De cette époque datent ses bonnes relations avec Elf-Aquitaine, l’opérateur principal du pétrole congolais. Cependant, à partir de 1985, le fléchissement des revenus pétroliers entraîne le blocage des capacités de redistribution de l’État. Fragilisé, Sassou parvient à maintenir son influence grâce à sa présence sur la scène internationale. Il assure la présidence de l’Organisation de l’unité africaine en 1986-1987.
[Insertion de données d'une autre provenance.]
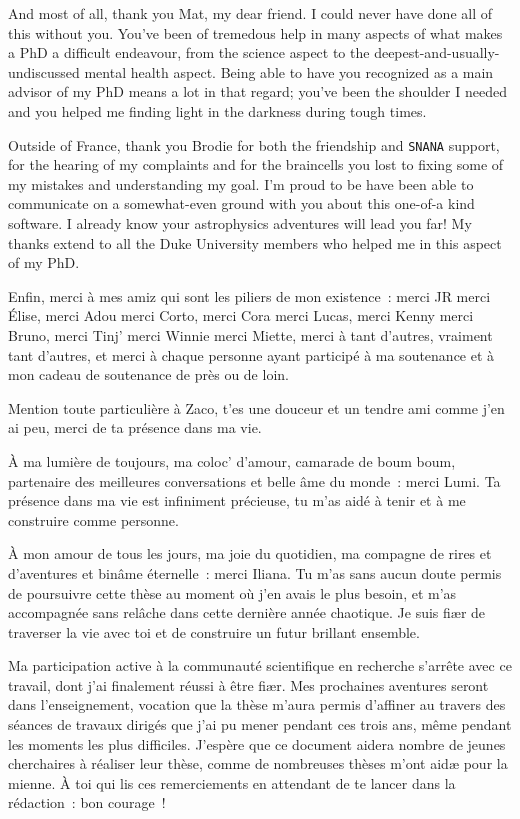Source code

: \documentclass[../main/main.tex]{subfiles}
\begin{document}
And most of all, thank you Mat, my dear friend. I could never have done all of
this without you. You've been of tremedous help in many aspects of what makes a
PhD a difficult endeavour, from the science aspect to the
deepest-and-usually-undiscussed mental health aspect. Being able to have you
recognized as a main advisor of my PhD means a lot in that regard\string; you've
been the shoulder I needed and you helped me finding light in the darkness
during tough times.

Outside of France, thank you Brodie for both the friendship and \texttt{SNANA}
support, for the hearing of my complaints and for the braincells you lost to
fixing some of my mistakes and understanding my goal. I'm proud to be have been
able to communicate on a somewhat-even ground with you about this one-of-a kind
software. I already know your astrophysics adventures will lead you far\string!
My thanks extend to all the Duke University members who helped me in this aspect
of my PhD.

Enfin, merci à mes amiz qui sont les piliers de mon existence~: merci JR merci
Élise, merci Adou merci Corto, merci Cora merci Lucas, merci Kenny merci Bruno,
merci Tinj' merci Winnie merci Miette, merci à tant d'autres, vraiment tant
d'autres, et merci à chaque personne ayant participé à ma soutenance et à mon
cadeau de soutenance de près ou de loin.

Mention toute particulière à Zaco, t'es une douceur et un tendre ami comme j'en
ai peu, merci de ta présence dans ma vie.

\vfill

À ma lumière de toujours, ma coloc' d'amour, camarade de boum boum, partenaire
des meilleures conversations et belle âme du monde~: merci Lumi. Ta présence
dans ma vie est infiniment précieuse, tu m'as aidé à tenir et à me construire
comme personne.

\vfill

À mon amour de tous les jours, ma joie du quotidien, ma compagne de rires et
d'aventures et binâme éternelle~: merci Iliana. Tu m'as sans aucun doute permis
de poursuivre cette thèse au moment où j'en avais le plus besoin, et m'as
accompagnée sans relâche dans cette dernière année chaotique. Je suis fiær de
traverser la vie avec toi et de construire un futur brillant ensemble.

\vfill

Ma participation active à la communauté scientifique en recherche s'arrête avec
ce travail, dont j'ai finalement réussi à être fiær. Mes prochaines aventures
seront dans l'enseignement, vocation que la thèse m'aura permis d'affiner au
travers des séances de travaux dirigés que j'ai pu mener pendant ces trois ans,
même pendant les moments les plus difficiles. J'espère que ce document aidera
nombre de jeunes cherchaires à réaliser leur thèse, comme de nombreuses thèses
m'ont aidæ pour la mienne. À toi qui lis ces remerciements en attendant de te
lancer dans la rédaction~: bon courage~!
\end{document}
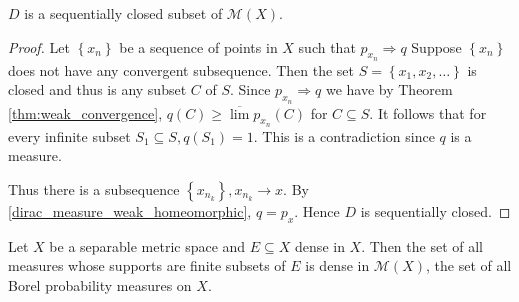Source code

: \begin{lem}
	\( D \) is a sequentially closed subset of \( \mathscr { M } ( X ) \).
\end{lem}

\begin{proof}
	Let \( \left\{ x _ { n } \right\} \) be a sequence of points in \( X \) such that \( p _ { x _ { n } } \Rightarrow q \) Suppose \( \left\{ x _ { n } \right\} \) does not have any convergent subsequence. Then the set \( S = \left\{ x _ { 1 } , x _ { 2 } , \ldots \right\} \) is closed and thus is any subset \( C \) of \( S . \) Since \( p _ { x _ { n } } \Rightarrow q \) we have by Theorem \cref{thm:weak_convergence}, \( q ( C ) \geqslant \overline { \lim } p _ { x _ { n } } ( C ) \) for \( C \subseteq S \). It follows that for every infinite subset \( S _ { 1 } \subseteq S , q \left( S _ { 1 } \right) = 1 \). This is a contradiction since \( q \) is a measure.

	Thus there is a subsequence \( \left\{ x _ { n _ { k } } \right\} , x _ { n _ { k } } \rightarrow x . \) By \cref{dirac_measure_weak_homeomorphic}, \( q = p _ { x } \). Hence \( D \) is sequentially closed.
\end{proof}


\begin{thm}
	\label{finite_support_approximation}
	Let \( X \) be a separable metric space and \( E \subseteq X \) dense in \( X  \). Then the set of all measures whose supports are finite subsets of \( E \) is dense in \( \mathscr{ M } ( X ) \), the set of all Borel probability measures on $X$.
\end{thm}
Le Congo n’a pas échappé à la générosité créancière du système financier international des années 1970-1980. Bien au contraire : malgré la hausse vertigineuse des taux d’intérêts, l’Etat congolais a fait preuve de frénésie débitrice au début des années 1980, dopé par le deuxième choc pétrolier. Il s’est ainsi retrouvé avec une dette d’au moins 1.500 milliards FCFA au milieu des années 1980, contre 150 milliards en 1979 et 270 milliards en 1980. Ce qui l’a contraint, au lendemain du contre-choc pétrolier, à recourir à l’Ajustement structurel en 1985.
Pour le peuple congolais, c’est le début de la descente aux enfers, en matière d’emploi, d’éducation, de santé, de pouvoir d’achat..Depuis bientôt vingt ans, l’Etat congolais effectue son parcours du combattant très endetté : d’Ajustement structurel en Ajustement structurel renforcé, de rééchelonnement de la dette en Menu de Naples ou de Milan, de Programme d’Assistance Post-Conflit en espoir de Facilité pour la Réduction de la pauvreté et la Croissance. Sans pour autant que la situation s’améliore : 60 % de l’encours sont constitués d’arriérés.
Alors qu’au moins 40% du budget sont consacrés annuellement au service de la dette. En cette année 2004, 322,6 milliards FCFA, sur un budget de 882 milliards, vont être consacrés au service de la dette publique extérieure
.En effet, le Congo semblerait en mesure d’honorer ses créances s’il était fait bon usage de ses ressources naturelles en général, pétrolières en particulier. Mais celles-ci ont été, jusqu’à présent, plutôt source des malheurs du peuple congolais. Démonstrations, preuves, aveux ont été faits sur les liens entre l’endettement, les guerres, la paupérisation et l’emprise du principal opérateur pétrolier, Elf (devenu Total), sur le Congo.
Un système de pillage bénéfique aussi bien à l’entreprise pétrolière, publique puis privée, à ses dirigeants, qu’aux dirigeants congolais, pendant trois décennies, sous forme de contrat de concession – puis de partage de production – léonin, de falsification des chiffres de la production – à la discrétion exclusive du partenaire français de la joint-venture congolo-française Elf-Congo -, de corruption (« bonus » et « abonnements » qui, contrairement à l’impression produite par le délit évoqué d’« abus de biens sociaux » lors du « procès Elf », ne relèvent pas de la richesse française mais de la part de la production volée, qui aurait dû revenir au Trésor public congolais dans le cas d’un partenariat honnête), de préfinancements, d’arnaques, de co-actionnariat obscur (banque FIBA…). Ou encore sous forme de financement des achats d’armes des deux factions belligérantes…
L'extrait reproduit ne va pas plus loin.